The epidemic is on the decline when every infected person infects less than one healthy person. This process is inevitable, first of all, for biological reasons, such as gradual immunization of society, or the weakening of the virus, that is not interested in killing its carriers for the purpose of its own survival and spread.
Isolation and quarantine measures can regulate this process and reduce losses for society as a whole. At the same time, we should not forget about the existence of the background level of SARS, that is caused by numerous "relatives" of this virus. Perhaps this very background level, which is quite high in Russia, is a natural defence for citizens against the serious consequences of the epidemic.
— Are there any models for calculating the probability of occurrence of such disasters to avert them? Can your work help to eliminate such threats at the start?
— The very fact of the occurrence of such disasters is difficult to identify in advance. Usually, very general models of the evolution of complex systems are used for this. They apply nonlinear differential equations and sometimes demonstrate chaotic behaviour, which is considered the beginning of a disaster: an epidemic, financial crisis, or revolution. The primary focus is given to the early detection of the so-called critical points, transitional state of the system when a light impetus is enough to bring it into a crisis that cannot be stopped.
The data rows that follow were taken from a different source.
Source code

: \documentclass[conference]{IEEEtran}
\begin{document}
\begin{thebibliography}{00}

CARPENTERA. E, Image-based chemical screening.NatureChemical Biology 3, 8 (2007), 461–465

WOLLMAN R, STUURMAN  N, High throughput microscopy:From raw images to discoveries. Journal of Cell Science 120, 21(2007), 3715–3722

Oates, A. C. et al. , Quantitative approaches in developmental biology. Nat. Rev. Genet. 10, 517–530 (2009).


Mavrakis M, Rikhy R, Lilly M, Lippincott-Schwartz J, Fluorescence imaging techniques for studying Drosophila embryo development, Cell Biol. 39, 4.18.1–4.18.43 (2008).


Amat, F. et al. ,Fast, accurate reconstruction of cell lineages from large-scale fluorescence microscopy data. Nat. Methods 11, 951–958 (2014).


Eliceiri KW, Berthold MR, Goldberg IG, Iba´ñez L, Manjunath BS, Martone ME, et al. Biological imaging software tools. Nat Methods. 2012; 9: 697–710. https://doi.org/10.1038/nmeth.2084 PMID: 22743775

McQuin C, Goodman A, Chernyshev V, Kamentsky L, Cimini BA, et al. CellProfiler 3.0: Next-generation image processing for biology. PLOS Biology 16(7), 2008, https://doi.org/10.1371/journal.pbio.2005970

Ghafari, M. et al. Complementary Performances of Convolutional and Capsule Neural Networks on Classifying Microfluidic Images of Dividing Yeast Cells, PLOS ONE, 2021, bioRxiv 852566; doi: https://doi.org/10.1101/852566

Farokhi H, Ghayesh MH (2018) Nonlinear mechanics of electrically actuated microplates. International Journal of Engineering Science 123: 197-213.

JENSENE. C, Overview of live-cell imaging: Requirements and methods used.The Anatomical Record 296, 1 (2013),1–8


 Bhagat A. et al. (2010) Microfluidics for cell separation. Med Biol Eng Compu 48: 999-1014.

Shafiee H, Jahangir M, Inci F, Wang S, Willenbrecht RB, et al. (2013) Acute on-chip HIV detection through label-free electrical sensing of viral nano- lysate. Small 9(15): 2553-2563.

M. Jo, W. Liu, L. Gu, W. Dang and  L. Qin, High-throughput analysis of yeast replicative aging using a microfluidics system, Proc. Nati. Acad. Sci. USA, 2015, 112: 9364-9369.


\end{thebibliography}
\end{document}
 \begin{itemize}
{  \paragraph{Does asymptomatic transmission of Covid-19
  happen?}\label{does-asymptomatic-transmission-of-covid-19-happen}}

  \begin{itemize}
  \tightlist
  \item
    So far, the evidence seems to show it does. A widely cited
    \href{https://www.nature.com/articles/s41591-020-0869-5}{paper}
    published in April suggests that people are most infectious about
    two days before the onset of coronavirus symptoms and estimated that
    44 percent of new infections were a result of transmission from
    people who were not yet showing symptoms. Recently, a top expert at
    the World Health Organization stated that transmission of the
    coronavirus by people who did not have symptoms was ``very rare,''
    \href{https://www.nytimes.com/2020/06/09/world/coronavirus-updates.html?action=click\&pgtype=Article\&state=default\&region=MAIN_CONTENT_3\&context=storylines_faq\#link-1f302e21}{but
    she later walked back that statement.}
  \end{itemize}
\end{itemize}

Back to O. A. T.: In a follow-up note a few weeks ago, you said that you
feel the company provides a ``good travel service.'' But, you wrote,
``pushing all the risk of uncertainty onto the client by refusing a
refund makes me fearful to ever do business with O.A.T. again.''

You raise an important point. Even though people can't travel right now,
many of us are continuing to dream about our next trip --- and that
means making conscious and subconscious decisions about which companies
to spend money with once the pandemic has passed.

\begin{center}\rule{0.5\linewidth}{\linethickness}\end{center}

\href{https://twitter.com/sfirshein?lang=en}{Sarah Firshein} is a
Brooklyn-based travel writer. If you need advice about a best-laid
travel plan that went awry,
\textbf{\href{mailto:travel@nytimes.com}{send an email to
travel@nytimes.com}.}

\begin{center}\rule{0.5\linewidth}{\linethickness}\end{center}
This area is new, and so far, each problem requires an individual approach. The key difficulty is that the equations describing the evolution of a system are usually unknown. The question is whether it is possible to build them on the basis of retrospective data. In general, this can be done with the help of AI technologies that allow to "grow" such equations on data using evolutionary algorithms. This can be done for influenza and acute respiratory viral infections, but there is still not enough data for COVID-19, since epidemics in most countries have not reached their peak. This is our scientific agenda for the near future.
— What can you say about the coronavirus pandemic in terms of your area of expertise? What type of critical phenomena in complex social systems does it qualify as? What are its strengths and weaknesses?
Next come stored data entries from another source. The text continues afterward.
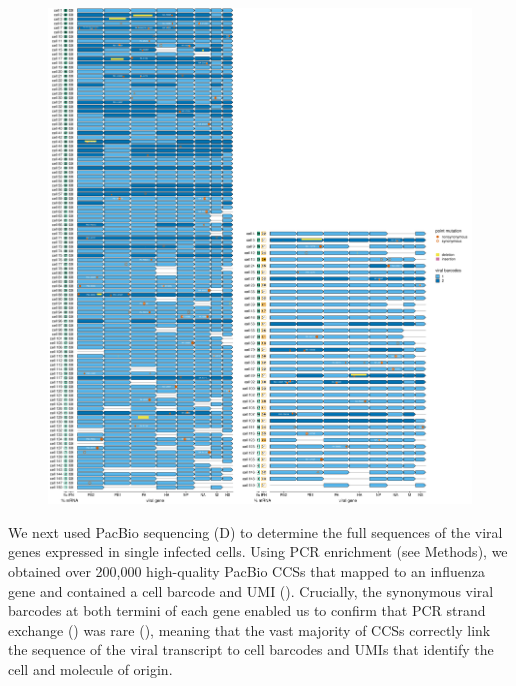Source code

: \documentclass[9pt,lineno]{template}
\begin{document}
\begin{figure}
\begin{fullwidth}
{\includegraphics[width=\textwidth]{figures/single_cell_figures/p_genotypes_by_ifn.pdf}}
\label{figsupp:genotypes_by_ifn}

\label{figdata:primer_sequences}

\label{figdata:genotypes}

\end{fullwidth}
\end{figure}

We next used PacBio sequencing (D) to determine the full sequences of the viral genes expressed in single infected cells.
Using PCR enrichment (see Methods), we obtained over 200,000 high-quality PacBio CCSs that mapped to an influenza gene and contained a cell barcode and UMI ().
Crucially, the synonymous viral barcodes at both termini of each gene enabled us to confirm that PCR strand exchange () was rare  (), meaning that the vast majority of CCSs correctly link the sequence of the viral transcript to cell barcodes and UMIs that identify the cell and molecule of origin.
\end{document}
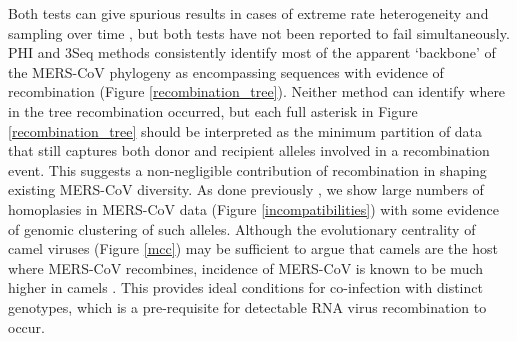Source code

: \documentclass[11pt,oneside,letterpaper]{article}
\begin{document}
Both tests can give spurious results in cases of extreme rate heterogeneity and sampling over time \citep{dudas_mers-cov_2016}, but both tests have not been reported to fail simultaneously.
PHI and 3Seq methods consistently identify most of the apparent `backbone' of the MERS-CoV phylogeny as encompassing sequences with evidence of recombination (Figure \ref{recombination_tree}).
Neither method can identify where in the tree recombination occurred, but each full asterisk in Figure \ref{recombination_tree} should be interpreted as the minimum partition of data that still captures both donor and recipient alleles involved in a recombination event.
This suggests a non-negligible contribution of recombination in shaping existing MERS-CoV diversity.
As done previously \citep{dudas_mers-cov_2016}, we show large numbers of homoplasies in MERS-CoV data (Figure \ref{incompatibilities}) with some evidence of genomic clustering of such alleles.
Although the evolutionary centrality of camel viruses (Figure \ref{mcc}) may be sufficient to argue that camels are the host where MERS-CoV recombines, incidence of MERS-CoV is known to be much higher in camels \citep{muller_2014,corman_antibodies_2014,chu_2014,reusken_2014,ali_systematic_2017}.
This provides ideal conditions for co-infection with distinct genotypes, which is a pre-requisite for detectable RNA virus recombination to occur.
\end{document}
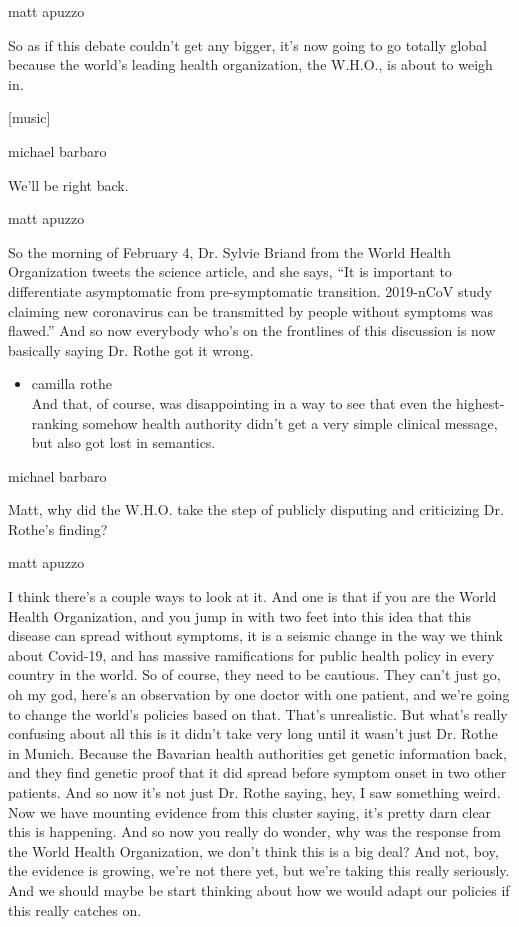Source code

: matt apuzzo

So as if this debate couldn't get any bigger, it's now going to go
totally global because the world's leading health organization, the
W.H.O., is about to weigh in.

{[}music{]}

michael barbaro

We'll be right back.

matt apuzzo

So the morning of February 4, Dr. Sylvie Briand from the World Health
Organization tweets the science article, and she says, ``It is important
to differentiate asymptomatic from pre-symptomatic transition. 2019-nCoV
study claiming new coronavirus can be transmitted by people without
symptoms was flawed.'' And so now everybody who's on the frontlines of
this discussion is now basically saying Dr. Rothe got it wrong.

\begin{itemize}
\tightlist
\item
  camilla rothe\\
  And that, of course, was disappointing in a way to see that even the
  highest-ranking somehow health authority didn't get a very simple
  clinical message, but also got lost in semantics.
\end{itemize}

michael barbaro

Matt, why did the W.H.O. take the step of publicly disputing and
criticizing Dr. Rothe's finding?

matt apuzzo

I think there's a couple ways to look at it. And one is that if you are
the World Health Organization, and you jump in with two feet into this
idea that this disease can spread without symptoms, it is a seismic
change in the way we think about Covid-19, and has massive ramifications
for public health policy in every country in the world. So of course,
they need to be cautious. They can't just go, oh my god, here's an
observation by one doctor with one patient, and we're going to change
the world's policies based on that. That's unrealistic. But what's
really confusing about all this is it didn't take very long until it
wasn't just Dr. Rothe in Munich. Because the Bavarian health authorities
get genetic information back, and they find genetic proof that it did
spread before symptom onset in two other patients. And so now it's not
just Dr. Rothe saying, hey, I saw something weird. Now we have mounting
evidence from this cluster saying, it's pretty darn clear this is
happening. And so now you really do wonder, why was the response from
the World Health Organization, we don't think this is a big deal? And
not, boy, the evidence is growing, we're not there yet, but we're taking
this really seriously. And we should maybe be start thinking about how
we would adapt our policies if this really catches on.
— First of all, the situation with COVID-19 clearly manifested the problem of juxtaposing the individual and society. Recommendations on self-isolation are not always fulfilled in all countries. At the same time, the consolidation of society in terms of minimizing social ties makes it possible to compensate for the actions of violators, and the epidemic is spreading on a much smaller scale. However, no one should take it easy, since it is the violators who are the first to become victims of the infection and suffer from such actions.
Another trend that we have encountered follows from the logic of the global science system. It describes the cascades of critical effects that occur in several related complex systems. For example, when the rapid spread of the epidemic through social ties causes a decrease in logistic activity and a simultaneous overload of digital networks.
As a result, “it never rains, but it pours”: there is a risk of getting stuck home without the Internet, which is a critical infrastructure. The main difficulty in identifying such phenomena in advance is that they never occur in everyday operation but arise only in critical states of complex systems. I believe the COVID-19 pandemic will provide a new experience for the design of distributed control systems for complex socio-technical infrastructures.